_TASK DESCRIPTION:_ Write out again, exactly, the lines below starting at the one with "- Spring 事务底层原理" and ending at the one with "- 什么是TCP 粘包/拆包".

_DATA:_

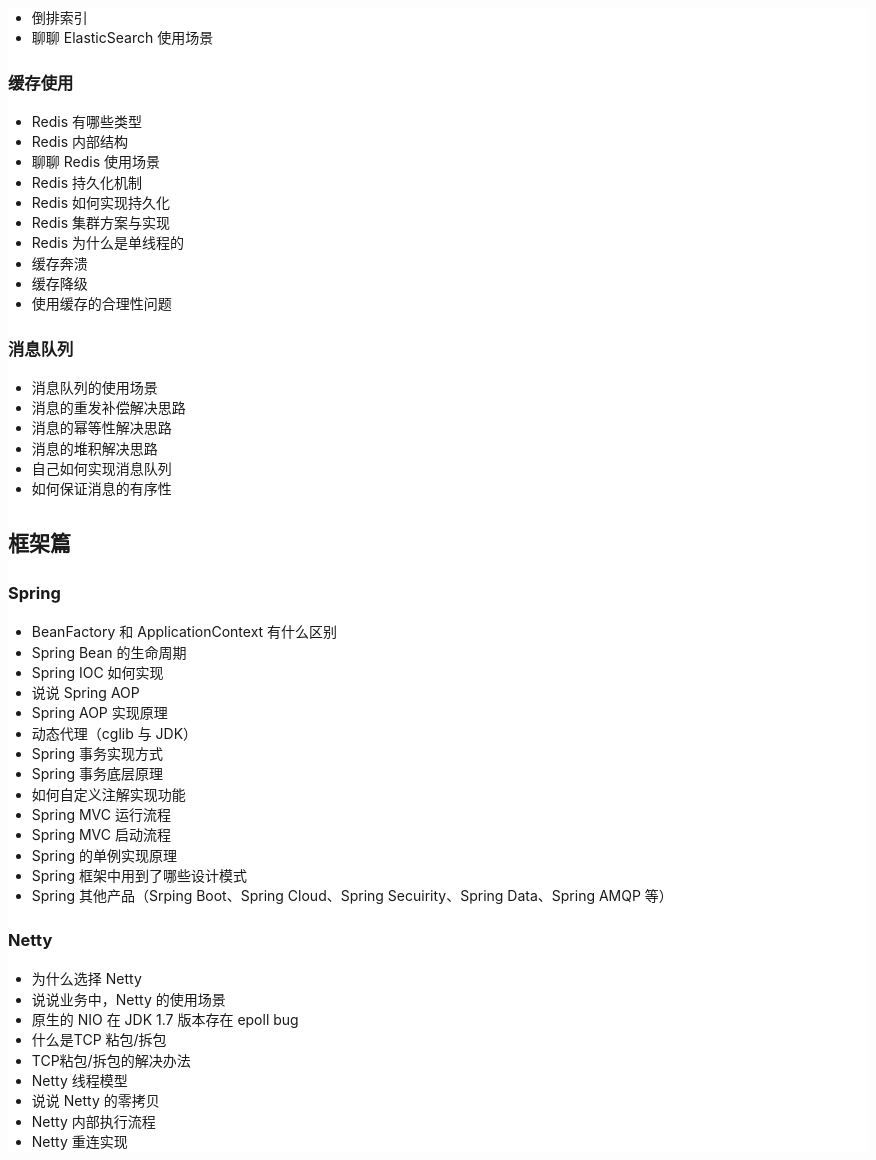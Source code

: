 - 倒排索引
- 聊聊 ElasticSearch 使用场景

### 缓存使用

- Redis 有哪些类型
- Redis 内部结构
- 聊聊 Redis 使用场景
- Redis 持久化机制
- Redis 如何实现持久化
- Redis 集群方案与实现
- Redis 为什么是单线程的
- 缓存奔溃
- 缓存降级
- 使用缓存的合理性问题

### 消息队列

- 消息队列的使用场景
- 消息的重发补偿解决思路
- 消息的幂等性解决思路
- 消息的堆积解决思路
- 自己如何实现消息队列
- 如何保证消息的有序性

## 框架篇

### Spring

- BeanFactory 和 ApplicationContext 有什么区别
- Spring Bean 的生命周期
- Spring IOC 如何实现
- 说说 Spring AOP
- Spring AOP 实现原理
- 动态代理（cglib 与 JDK）
- Spring 事务实现方式
- Spring 事务底层原理
- 如何自定义注解实现功能
- Spring MVC 运行流程
- Spring MVC 启动流程
- Spring 的单例实现原理
- Spring 框架中用到了哪些设计模式
- Spring 其他产品（Srping Boot、Spring Cloud、Spring Secuirity、Spring Data、Spring AMQP 等）

### Netty

- 为什么选择 Netty
- 说说业务中，Netty 的使用场景
- 原生的 NIO 在 JDK 1.7 版本存在 epoll bug
- 什么是TCP 粘包/拆包
- TCP粘包/拆包的解决办法
- Netty 线程模型
- 说说 Netty 的零拷贝
- Netty 内部执行流程
- Netty 重连实现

_REPLY TO THE TASK:_
- Spring 事务底层原理
- 如何自定义注解实现功能
- Spring MVC 运行流程
- Spring MVC 启动流程
- Spring 的单例实现原理
- Spring 框架中用到了哪些设计模式
- Spring 其他产品（Srping Boot、Spring Cloud、Spring Secuirity、Spring Data、Spring AMQP 等）

### Netty

- 为什么选择 Netty
- 说说业务中，Netty 的使用场景
- 原生的 NIO 在 JDK 1.7 版本存在 epoll bug
- 什么是TCP 粘包/拆包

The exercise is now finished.